--- DATA UNDER STUDY Enclosed Below ---

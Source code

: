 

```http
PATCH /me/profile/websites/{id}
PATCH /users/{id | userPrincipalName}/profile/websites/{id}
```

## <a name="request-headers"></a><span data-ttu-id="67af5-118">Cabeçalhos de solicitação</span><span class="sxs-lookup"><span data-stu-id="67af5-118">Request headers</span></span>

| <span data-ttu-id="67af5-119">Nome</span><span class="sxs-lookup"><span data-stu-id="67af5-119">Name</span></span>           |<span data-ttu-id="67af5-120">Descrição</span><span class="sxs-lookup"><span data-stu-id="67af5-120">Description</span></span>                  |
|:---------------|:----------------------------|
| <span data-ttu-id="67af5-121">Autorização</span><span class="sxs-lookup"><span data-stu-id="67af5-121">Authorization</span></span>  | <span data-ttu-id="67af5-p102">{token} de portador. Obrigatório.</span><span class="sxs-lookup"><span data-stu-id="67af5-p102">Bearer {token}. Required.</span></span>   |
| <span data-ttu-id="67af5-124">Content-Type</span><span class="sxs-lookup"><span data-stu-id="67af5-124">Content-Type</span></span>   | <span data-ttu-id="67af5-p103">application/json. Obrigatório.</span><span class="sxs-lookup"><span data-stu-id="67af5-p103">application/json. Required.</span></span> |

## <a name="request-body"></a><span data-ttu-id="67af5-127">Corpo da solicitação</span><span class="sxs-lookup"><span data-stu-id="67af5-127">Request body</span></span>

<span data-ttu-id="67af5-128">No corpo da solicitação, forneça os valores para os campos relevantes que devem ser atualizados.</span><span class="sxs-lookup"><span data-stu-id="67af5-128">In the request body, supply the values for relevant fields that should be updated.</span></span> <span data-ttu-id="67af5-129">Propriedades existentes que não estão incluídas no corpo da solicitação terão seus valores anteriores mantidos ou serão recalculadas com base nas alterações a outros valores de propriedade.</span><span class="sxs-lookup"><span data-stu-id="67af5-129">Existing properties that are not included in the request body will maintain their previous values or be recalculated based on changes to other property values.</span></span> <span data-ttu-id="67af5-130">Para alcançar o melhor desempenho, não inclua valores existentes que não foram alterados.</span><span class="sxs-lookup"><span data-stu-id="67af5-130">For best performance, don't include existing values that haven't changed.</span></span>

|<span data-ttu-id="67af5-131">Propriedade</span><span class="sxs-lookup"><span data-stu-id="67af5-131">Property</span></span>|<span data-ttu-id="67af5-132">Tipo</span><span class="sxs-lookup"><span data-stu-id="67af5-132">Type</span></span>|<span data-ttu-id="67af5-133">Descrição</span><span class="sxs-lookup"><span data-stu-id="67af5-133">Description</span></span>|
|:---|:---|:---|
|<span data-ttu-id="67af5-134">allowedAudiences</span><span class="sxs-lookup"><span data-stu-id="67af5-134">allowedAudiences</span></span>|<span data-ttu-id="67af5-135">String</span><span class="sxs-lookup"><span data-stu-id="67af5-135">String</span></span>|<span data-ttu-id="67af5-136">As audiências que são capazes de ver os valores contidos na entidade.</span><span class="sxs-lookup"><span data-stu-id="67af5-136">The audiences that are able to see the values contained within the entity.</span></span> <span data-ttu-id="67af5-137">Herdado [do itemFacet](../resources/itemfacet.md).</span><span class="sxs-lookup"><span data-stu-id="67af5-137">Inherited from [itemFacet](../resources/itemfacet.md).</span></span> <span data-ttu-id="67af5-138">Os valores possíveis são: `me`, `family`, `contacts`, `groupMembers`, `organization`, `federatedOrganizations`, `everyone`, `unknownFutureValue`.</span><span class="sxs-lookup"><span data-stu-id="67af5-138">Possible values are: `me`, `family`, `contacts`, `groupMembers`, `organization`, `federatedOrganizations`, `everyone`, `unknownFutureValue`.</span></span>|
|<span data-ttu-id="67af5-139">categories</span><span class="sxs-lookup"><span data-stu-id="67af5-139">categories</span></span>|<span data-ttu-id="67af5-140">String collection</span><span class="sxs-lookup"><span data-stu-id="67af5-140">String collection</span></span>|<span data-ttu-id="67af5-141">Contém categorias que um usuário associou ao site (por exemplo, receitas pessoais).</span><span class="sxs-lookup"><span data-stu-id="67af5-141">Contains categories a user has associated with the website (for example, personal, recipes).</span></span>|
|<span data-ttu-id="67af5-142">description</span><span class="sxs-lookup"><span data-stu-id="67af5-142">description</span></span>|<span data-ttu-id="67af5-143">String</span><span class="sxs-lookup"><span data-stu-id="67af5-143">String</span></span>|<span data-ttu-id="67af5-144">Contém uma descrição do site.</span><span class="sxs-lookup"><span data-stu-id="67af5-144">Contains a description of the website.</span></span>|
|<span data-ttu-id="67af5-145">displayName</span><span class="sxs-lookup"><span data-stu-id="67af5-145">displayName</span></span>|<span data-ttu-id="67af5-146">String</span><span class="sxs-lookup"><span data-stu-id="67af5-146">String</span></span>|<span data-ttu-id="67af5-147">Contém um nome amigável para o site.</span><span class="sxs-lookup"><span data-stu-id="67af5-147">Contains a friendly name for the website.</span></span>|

--- End of Enclosed DATA UNDER STUDY ---

GOAL OF THE EXERCISE ->
Report the number of lines above holding "profile", and only that.

ANSWER SPACE ->
2